Seasoned artists Sutton Foster, Norm Lewis, Skylar Astin, Sierra Boggess and Brian Stokes Mitchell gathered on the stage, but the crowd went wild for the special guest, Patti LuPone, who recently played JoAnne in the West End and Broadway revival of Company.
Co-curators Robert Longbottom and Stites chose the songs while Longbottom staged the event. Most of Sondheim’s musicals were represented, including his classics with Hal Prince — Sweeney Todd, Company, Follies, and A Little Night Music — as well as two musicals he wrote with James Lapine — Sunday in the Park With George and Into the Woods. Some of Sondheim’s less familiar works — Saturday Night and Assassins — were also brought to the forefront.
LuPone dazzled the audience with Company’s “Being Alive.” She and Mitchell then picked up the butcher knife and rolling pin for a rousing rendition of Sweeney Todd‘s “A Little Priest” (when Sweeney and Mrs.
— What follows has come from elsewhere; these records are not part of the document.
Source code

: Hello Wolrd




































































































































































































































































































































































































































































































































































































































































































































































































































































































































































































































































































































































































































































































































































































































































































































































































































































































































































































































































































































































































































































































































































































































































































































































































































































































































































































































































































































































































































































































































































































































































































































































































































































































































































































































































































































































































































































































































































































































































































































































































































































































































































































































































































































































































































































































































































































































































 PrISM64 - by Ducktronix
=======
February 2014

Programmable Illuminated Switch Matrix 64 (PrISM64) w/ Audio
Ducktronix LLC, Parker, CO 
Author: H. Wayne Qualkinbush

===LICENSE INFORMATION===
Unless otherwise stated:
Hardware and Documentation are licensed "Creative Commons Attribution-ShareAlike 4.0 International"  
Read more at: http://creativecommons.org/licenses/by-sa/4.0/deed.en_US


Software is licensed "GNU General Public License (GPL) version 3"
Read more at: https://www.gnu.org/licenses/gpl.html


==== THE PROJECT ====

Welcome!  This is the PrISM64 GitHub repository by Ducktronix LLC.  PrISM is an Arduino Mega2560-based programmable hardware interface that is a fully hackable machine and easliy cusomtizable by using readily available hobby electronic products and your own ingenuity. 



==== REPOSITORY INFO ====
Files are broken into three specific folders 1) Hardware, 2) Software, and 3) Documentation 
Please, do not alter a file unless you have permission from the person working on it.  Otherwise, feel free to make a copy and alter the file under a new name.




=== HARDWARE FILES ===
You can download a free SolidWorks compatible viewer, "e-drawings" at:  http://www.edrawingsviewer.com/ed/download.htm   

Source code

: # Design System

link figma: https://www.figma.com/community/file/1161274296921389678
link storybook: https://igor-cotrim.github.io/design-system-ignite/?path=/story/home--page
Lovett evaluated the tastiness of a fiddle player, they both eyed the orchestra’s lead violinist, Luanne Homzy).
Mitchell was hilarious playing all three roles in Company‘s “Getting Married Today,” switching off between the panicked Amy, the lovestruck Paul, and, in this rendition, a sloshed Jenny making a sloppy toast.
Boggess got the winsome role with Saturday Night‘s “What More Do I Need?” and the tragic one in Merrily We Roll Along‘s “Not a Day Goes By,” juxtaposed with Foster breaking hearts in “Losing My Mind” from Follies. On the same stage where she played the Baker’s Wife in Into the Woods in 2019, Foster shed her inhibitions in a hilarious “Moments in the Woods.”
Lewis belted “Flag Song” — a number cut from Assassins — with such agility that he made me question why it is so rarely heard. The evening’s delightful surprise was Astin, who appeared to be auditioning for the next revival of Sunday in the Park. His “Finishing the Hat” and “Move On” proved he’d be a fantastic George.The company closed out both acts with group numbers “Sunday” from Sunday in the Park (for the evening’s poetic finale) and “A Weekend in the Country” from A Little Night Music, which ends Act One and gives a delicious taste of LuPone in the snarky role of Charlotte.
Stites’s orchestra sounded lush and lovely. The costumes, from the actors’ own collections, lent an elegance to the event. Adam Flemming’s projections utilized every inch of the proscenium and made great use of the thunderous speakers, which were turned into flags for Assassins and barber poles for Sweeney Todd.
Everybody Rise! A Sondheim Celebration was a heartfelt tribute that highlighted how Sondheim’s songs enrapture their listeners and tell powerful contained stories — even when heard on their own. Stephen Sondheim may be gone, but thanks to shows like this, he will never be forgotten.